This paper is a background research piece into the development of an interactive installation that prototypes a possible future trajectory for arcade videogame emulation. The project aims to explore how the experience of interfacing with complete arcade videogame cabinets can be recreated in virtual reality space. As an interactive experience it is intended to not just authentically recreate the audio visual aesthetics of the videogame input and feedback mechanisms, but also the full physical design of the cabinet, including the appearance of the enclosed game circuitry. This virtual arcade cabinet exists in a digital construct that emulates the ambience of a videogame arcade, filtering the the situated experience of coin-op gaming to the user complete with its original surrounding environment.
Emulation as Platform Augmentation:
An emulator is a software or hardware system that recreates the system architecture of a computer system on another platform. Through the virtual machine of an emulator it is possible to experience a computer system transplanted as a subroutine of a more advanced platform, whether it be hardware of software based. They are computers within computers.
Emulation is a legal grey area, and is tolerated to an extent by the owners of the emulated system. Upon boot up the MAME emulator presents a splash screen reminding the user that they must legitimately own a copy of the game rom they are about to load. In practice however, most users don’t actually own the rare and costly game PCBs that physically contain the game code. Instead they simply use an online search engine to obtain the required rom files illicitly.
Emulators replicate the functionality of a past platform while also leveraging the additional affordances offered by the emulation host. For example, MAME features a memory editor and dissembler that allows users to edit a games code as it runs, viewing changes of the end user experience immediately. In this case the emulator takes a system that was designed purely for the ‘play only’ consumer space and augments it with a developer level interface. With the additional use of an assembler package and an eprom burner, it is possible to transfer this new code creation to an eprom chip, and in turn to an arcade PCB, thus allowing the hacked game to be played through the original arcade hardware platform.

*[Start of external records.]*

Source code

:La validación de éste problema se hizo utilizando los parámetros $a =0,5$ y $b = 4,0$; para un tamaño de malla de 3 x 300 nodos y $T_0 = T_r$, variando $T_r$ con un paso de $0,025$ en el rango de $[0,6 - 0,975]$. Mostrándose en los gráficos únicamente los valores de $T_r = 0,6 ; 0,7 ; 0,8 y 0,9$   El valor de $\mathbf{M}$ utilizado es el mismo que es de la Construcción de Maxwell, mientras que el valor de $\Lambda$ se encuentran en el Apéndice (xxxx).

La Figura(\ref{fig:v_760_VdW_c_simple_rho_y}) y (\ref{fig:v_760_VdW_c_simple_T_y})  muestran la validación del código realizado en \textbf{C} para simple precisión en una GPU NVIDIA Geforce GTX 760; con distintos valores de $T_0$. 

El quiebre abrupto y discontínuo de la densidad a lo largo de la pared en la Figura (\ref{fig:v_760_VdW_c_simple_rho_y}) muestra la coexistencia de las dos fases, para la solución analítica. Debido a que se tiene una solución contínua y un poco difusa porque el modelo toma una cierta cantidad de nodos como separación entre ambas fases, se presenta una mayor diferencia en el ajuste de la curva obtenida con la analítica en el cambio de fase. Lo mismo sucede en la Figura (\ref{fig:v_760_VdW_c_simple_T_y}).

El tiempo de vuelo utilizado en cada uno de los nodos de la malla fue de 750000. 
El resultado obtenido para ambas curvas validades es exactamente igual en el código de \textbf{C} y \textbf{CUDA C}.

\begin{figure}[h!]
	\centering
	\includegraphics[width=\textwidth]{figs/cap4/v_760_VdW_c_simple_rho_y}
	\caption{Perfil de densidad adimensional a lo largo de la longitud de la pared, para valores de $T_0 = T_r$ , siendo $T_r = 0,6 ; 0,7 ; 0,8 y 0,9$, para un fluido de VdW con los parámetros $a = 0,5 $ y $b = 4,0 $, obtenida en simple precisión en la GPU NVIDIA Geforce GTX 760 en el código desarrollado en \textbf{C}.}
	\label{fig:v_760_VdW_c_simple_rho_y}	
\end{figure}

When a game originally designed for playback on a cathode ray tube display is presented through the clear viewfield of an LCD or LED display, its gains pixel sharp clarity, but also loses part of the original monitor colouration that was taken into consideration by game designers. The CRT filter built into the Atari 2600 emulator Stella addresses this issue, allowing for image ghosting and colour mixing that helps to partially mask the systems high level of sprite flickering. Similarly, the SLG-1000 hardware device by Arcade Forge recreates the scanlines of bulky CRT tubes on flat panel HD displays, improving aesthetic authenticity when playing classic games by embracing an outdated display limitation into an essential feature.
The Physiology of an Arcade Cabinet:
In comparison to their home computers and videogame consoles, the underlying technology powering arcade videogame platforms is lesser known. Each arcade PCB is a standalone computer. These devices range from bespoke PCBs for single games such as Pong, to standards based upon home console technologies like the Sega Naomi which is closely related to the Sega Dreamcast console, to adapted PC compatible machines.

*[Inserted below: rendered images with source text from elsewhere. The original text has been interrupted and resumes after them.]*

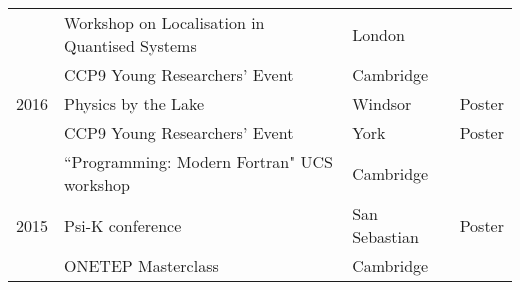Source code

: \documentclass[10pt,a4paper,final]{article}
\begin{document}
\begin{tabularx}{\textwidth}{
      m{}%
      m{}%
      m{}%
      m{}}
                 & Workshop on Localisation in Quantised Systems               & London            &                       \\
                 & CCP9 Young Researchers' Event                               & Cambridge         &                       \\
   {2016}        & Physics by the Lake                                         & Windsor           & Poster                \\
                 & CCP9 Young Researchers' Event                               & York              & Poster                \\
                 & ``Programming: Modern Fortran" UCS workshop                 & Cambridge         &                       \\
   {2015}        & Psi-K conference                                            & San Sebastian     & Poster                \\
                 & ONETEP Masterclass                                          & Cambridge         &
\end{tabularx}
%
\end{document}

One main unifying standard between the disperate hardware types is the JAMMA standard. It is not the only standard of its kind, but it is the most prolific. Up until 1985 arcade game manufacturers used a variety of different wiring systems in the design of their cabinets. This lack of hardware interchangeability led to increased costs for arcade owners, who had to replace entire cabinets each time they bought a new game. The JAMMA standard agreed by the Japanese Arcade Amusement Manufacturers Association introduced a 56 pin connection for connecting game PCBs to cabinets, allowing the exchange of JAMMA PCBs between compatible machines in a manner similar to the process of swapping a game cartridge on a home console system. These pins allow the connection of a power source, speakers, monitor, coin-slot switch, and the action buttons and joysticks or other controller peripherals.
Structurally arcade cabinets are unglamorous, built from the same materials as their kitchenware namesakes. Indeed, Atari’s Irish operation in the 1970s bought a local furniture manufacturer to produce arcade cabinets for the European market (McCormack). Wear and tear on these wooden frames in the arcade environment has led to high collectors prices for well preserved originals. This battle damage adds character, but is also a problem for their preservation. Rust, chipped fiberboard, and split veneers all add up to heavy restoration projects worthy of a Discovery Channel show.

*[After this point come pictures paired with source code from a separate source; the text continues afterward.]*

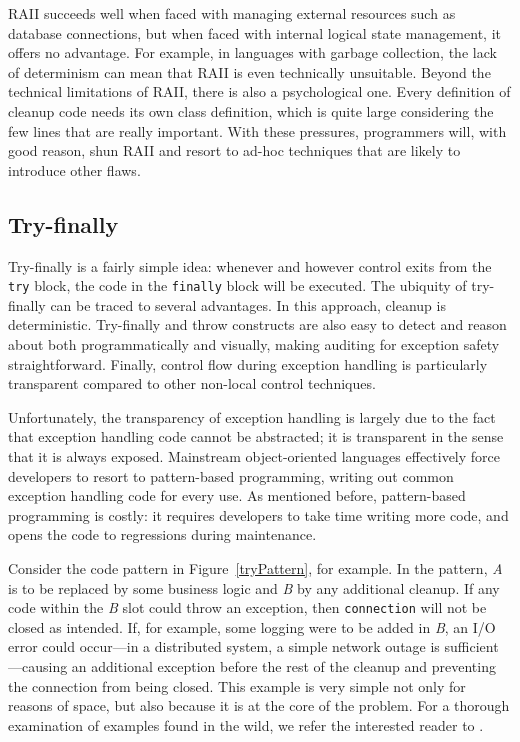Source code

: \documentclass[11pt]{article}
\newcommand{\maybePage}{\newpage}
\begin{document}
RAII succeeds well when faced with managing external resources such as database connections, but when faced with internal logical state management, it offers no advantage.
For example, in languages with garbage collection, the lack of determinism can mean that RAII is even technically unsuitable.
Beyond the technical limitations of RAII, there is also a psychological one.
Every definition of cleanup code needs its own class definition, which is quite large considering the few lines that are really important.
With these pressures, programmers will, with good reason, shun RAII and resort to ad-hoc techniques that are likely to introduce other flaws.


\maybePage
\subsection{Try-finally}
\label{try-finally}

Try-finally is a fairly simple idea: whenever and however control exits from the \texttt{try} block, the code in the \texttt{finally} block will be executed.
The ubiquity of try-finally can be traced to several advantages.
In this approach, cleanup is deterministic.
Try-finally and throw constructs are also easy to detect and reason about both programmatically and visually, making auditing for exception safety straightforward.
Finally, control flow during exception handling is particularly transparent compared to other non-local control techniques.

Unfortunately, the transparency of exception handling is largely due to the fact that exception handling code cannot be abstracted;
it is transparent in the sense that it is always exposed.
Mainstream object-oriented languages effectively force developers to resort to pattern-based programming, writing out common exception handling code for every use.
As mentioned before, pattern-based programming is costly: it requires developers to take time writing more code, and opens the code to regressions during maintenance.

Consider the code pattern in Figure~\ref{tryPattern}, for example.
In the pattern, \textit{A} is to be replaced by some business logic and \textit{B} by any additional cleanup.
If any code within the \textit{B} slot could throw an exception, then \texttt{connection} will not be closed as intended.
If, for example, some logging were to be added in \textit{B}, an I/O error could occur---in a distributed system, a simple network outage is sufficient---causing an additional exception before the rest of the cleanup and preventing the connection from being closed.
This example is very simple not only for reasons of space, but also because it is at the core of the problem.
For a thorough examination of examples found in the wild, we refer the interested reader to \cite{WeimerNecula08}.
\end{document}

An arcade cabinet is a host shell for the game logic contained on the arcade board, and in many cases the design of this enclosure adds an additional level of atmosphere and immersion to the game that is difficult to recreate outside of it’s natural environment. At the most basic level, these enhancement typically amount to cabinet artwork and an illuminated title marquee that seek to sell the game narrative to prospective punters. At the high end of the market arcade games move close to simulator territory, adding enhancements such as hydraulics and force feedback. Many of the arcade cabinet designs by Yu Suzuki for Sega meet this level.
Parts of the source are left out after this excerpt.